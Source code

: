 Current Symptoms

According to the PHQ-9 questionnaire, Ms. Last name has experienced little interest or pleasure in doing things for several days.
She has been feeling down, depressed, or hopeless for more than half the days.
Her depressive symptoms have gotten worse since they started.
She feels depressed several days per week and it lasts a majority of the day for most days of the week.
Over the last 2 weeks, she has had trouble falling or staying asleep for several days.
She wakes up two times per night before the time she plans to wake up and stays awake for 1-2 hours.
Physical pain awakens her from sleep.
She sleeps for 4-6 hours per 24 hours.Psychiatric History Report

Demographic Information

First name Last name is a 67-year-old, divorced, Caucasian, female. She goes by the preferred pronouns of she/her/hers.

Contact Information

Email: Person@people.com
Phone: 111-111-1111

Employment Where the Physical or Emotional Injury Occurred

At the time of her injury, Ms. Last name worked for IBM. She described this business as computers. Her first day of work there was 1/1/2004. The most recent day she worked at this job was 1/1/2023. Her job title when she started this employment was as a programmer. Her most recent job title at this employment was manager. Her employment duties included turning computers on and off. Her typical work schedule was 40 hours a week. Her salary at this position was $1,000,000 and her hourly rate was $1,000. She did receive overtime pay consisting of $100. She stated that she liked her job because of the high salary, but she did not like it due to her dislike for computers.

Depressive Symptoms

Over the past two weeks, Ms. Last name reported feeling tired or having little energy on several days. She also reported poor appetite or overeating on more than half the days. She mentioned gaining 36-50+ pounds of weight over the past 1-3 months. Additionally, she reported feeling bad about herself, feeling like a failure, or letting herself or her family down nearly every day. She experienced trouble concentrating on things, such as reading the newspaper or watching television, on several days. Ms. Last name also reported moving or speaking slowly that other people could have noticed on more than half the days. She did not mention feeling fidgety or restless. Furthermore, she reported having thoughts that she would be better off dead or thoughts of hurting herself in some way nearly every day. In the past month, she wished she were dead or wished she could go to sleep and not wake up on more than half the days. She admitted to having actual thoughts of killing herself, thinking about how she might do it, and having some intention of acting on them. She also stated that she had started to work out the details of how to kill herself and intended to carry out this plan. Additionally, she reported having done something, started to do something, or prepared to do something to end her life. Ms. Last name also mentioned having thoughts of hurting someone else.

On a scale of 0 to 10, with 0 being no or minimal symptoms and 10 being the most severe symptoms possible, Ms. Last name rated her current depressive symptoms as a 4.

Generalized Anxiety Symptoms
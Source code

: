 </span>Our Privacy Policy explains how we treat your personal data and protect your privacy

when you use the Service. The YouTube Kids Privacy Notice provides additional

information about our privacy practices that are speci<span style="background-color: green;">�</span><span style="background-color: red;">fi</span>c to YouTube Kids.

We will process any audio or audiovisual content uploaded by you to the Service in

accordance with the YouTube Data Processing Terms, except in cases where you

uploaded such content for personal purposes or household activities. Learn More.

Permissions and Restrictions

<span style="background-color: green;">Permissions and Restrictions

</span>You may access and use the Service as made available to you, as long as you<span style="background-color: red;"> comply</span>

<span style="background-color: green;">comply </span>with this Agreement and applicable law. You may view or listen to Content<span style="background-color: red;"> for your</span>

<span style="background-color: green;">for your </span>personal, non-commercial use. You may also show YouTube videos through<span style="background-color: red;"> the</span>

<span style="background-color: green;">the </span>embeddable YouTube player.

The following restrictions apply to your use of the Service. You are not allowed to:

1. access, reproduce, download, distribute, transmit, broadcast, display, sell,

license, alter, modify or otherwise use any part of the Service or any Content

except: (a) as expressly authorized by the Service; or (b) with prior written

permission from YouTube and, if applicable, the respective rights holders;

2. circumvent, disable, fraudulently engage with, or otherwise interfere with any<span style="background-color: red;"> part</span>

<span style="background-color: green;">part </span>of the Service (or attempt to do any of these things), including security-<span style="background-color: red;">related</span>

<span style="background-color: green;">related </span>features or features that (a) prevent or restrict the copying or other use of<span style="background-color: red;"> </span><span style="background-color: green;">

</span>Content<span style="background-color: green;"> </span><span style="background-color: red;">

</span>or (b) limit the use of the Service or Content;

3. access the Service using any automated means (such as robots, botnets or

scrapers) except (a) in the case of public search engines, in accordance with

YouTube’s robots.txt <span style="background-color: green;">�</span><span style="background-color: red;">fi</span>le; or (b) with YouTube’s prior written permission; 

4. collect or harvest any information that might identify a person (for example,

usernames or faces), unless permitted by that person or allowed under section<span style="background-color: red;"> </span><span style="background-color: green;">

+ + +

▶ **Requirement**
Please transcribe exactly the lines above from the line that has "when you use" up to and including the line that has "We will process"; no other line belongs in the answer.

▶ **Finished task**
when you use the Service. The YouTube Kids Privacy Notice provides additional

information about our privacy practices that are speci<span style="background-color: green;">�</span><span style="background-color: red;">fi</span>c to YouTube Kids.

We will process any audio or audiovisual content uploaded by you to the Service in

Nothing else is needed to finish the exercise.